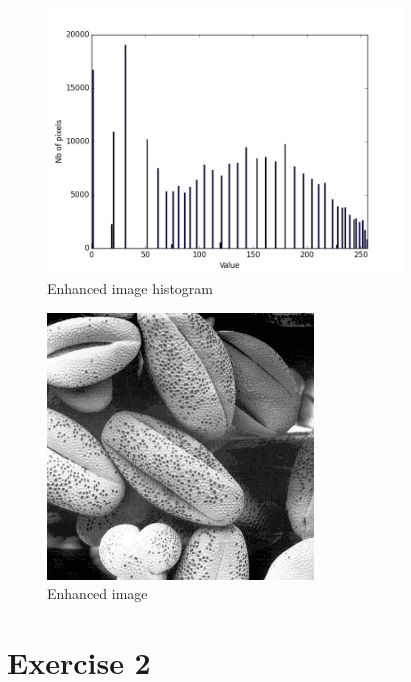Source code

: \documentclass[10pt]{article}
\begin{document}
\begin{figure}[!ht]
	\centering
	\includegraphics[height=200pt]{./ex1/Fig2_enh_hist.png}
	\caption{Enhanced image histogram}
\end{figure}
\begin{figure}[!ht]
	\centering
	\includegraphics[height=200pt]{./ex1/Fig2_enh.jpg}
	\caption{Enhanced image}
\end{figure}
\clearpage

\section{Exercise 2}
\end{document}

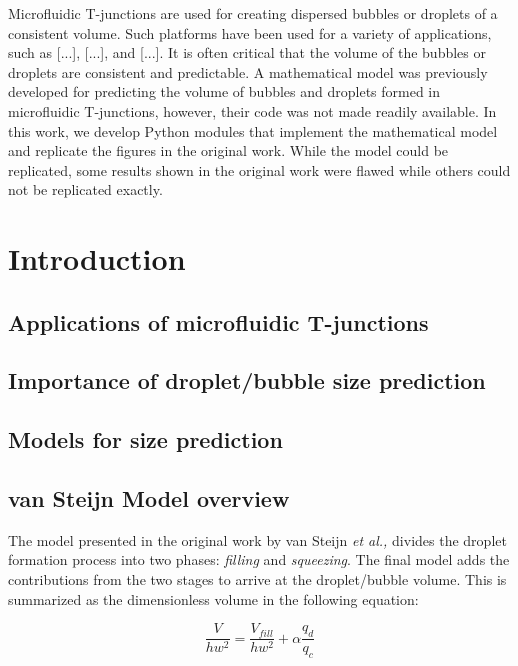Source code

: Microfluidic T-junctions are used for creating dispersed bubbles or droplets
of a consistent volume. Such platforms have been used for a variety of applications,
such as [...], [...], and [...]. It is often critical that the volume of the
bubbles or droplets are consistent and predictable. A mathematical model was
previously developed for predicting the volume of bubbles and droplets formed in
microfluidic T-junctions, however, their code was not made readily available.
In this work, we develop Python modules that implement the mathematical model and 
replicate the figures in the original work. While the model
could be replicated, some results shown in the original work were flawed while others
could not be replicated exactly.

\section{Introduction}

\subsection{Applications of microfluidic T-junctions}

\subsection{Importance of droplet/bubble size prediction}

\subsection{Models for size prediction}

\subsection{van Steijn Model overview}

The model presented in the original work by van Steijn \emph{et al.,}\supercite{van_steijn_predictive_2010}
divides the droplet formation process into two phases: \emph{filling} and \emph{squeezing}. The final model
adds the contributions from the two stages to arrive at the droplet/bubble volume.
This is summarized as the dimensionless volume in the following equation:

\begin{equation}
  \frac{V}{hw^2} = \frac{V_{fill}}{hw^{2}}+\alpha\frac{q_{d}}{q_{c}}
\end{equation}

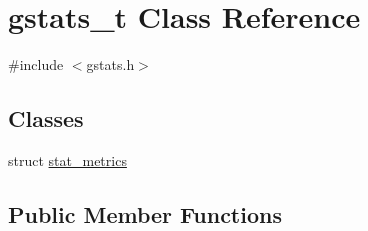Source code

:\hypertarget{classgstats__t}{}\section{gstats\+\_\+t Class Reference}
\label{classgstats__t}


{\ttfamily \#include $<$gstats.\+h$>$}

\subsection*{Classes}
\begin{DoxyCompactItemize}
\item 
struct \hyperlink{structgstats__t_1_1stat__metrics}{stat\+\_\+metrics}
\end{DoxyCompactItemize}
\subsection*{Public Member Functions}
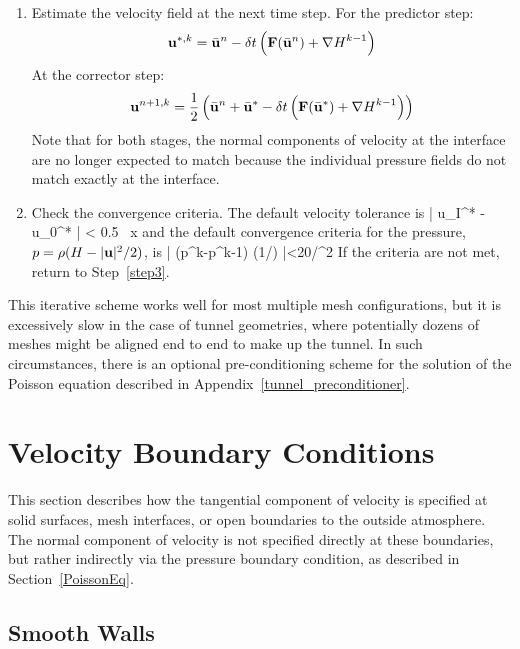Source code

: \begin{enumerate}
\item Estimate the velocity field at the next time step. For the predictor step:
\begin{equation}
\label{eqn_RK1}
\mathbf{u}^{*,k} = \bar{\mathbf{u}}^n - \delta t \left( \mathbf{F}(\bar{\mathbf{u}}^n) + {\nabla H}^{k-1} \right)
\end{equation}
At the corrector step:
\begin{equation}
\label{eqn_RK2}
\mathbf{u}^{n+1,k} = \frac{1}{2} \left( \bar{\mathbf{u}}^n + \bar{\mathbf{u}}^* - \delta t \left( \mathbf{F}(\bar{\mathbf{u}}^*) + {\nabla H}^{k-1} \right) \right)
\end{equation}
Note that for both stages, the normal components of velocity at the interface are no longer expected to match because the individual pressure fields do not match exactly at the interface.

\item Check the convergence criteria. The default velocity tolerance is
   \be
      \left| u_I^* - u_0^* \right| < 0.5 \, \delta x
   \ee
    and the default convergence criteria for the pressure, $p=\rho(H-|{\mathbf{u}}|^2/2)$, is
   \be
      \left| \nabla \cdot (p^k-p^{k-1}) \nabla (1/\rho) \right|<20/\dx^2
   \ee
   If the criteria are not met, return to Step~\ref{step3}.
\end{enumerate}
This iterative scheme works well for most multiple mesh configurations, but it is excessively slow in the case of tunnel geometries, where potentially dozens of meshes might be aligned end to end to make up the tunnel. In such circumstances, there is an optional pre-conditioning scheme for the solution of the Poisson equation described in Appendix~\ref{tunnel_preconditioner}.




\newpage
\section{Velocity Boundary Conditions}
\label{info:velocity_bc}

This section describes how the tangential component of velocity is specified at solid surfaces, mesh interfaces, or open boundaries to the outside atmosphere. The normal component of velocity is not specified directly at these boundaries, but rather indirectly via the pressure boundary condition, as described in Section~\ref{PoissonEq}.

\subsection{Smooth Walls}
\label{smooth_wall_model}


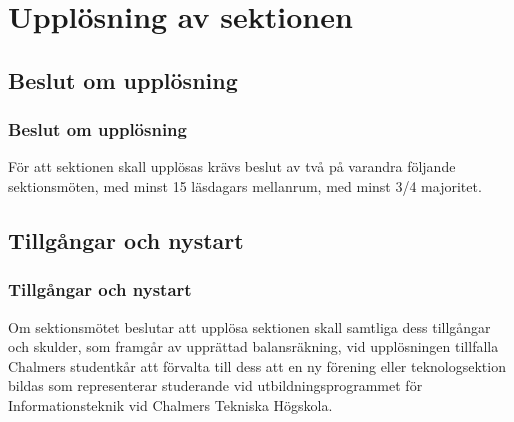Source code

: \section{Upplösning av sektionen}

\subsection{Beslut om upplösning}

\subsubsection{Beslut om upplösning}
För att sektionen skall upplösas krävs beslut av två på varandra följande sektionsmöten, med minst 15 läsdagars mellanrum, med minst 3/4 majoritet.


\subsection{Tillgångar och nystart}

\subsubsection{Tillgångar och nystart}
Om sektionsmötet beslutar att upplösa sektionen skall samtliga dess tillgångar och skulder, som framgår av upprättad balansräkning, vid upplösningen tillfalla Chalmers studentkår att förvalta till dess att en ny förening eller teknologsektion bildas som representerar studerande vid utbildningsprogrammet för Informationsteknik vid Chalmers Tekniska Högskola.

=-=-=

**PROBLEM REQUIREMENTS**
List the lines of the records where "replicated" occurs.

**ANSWER SPACE**
could be replicated, some results shown in the original work were flawed while others
could not be replicated exactly.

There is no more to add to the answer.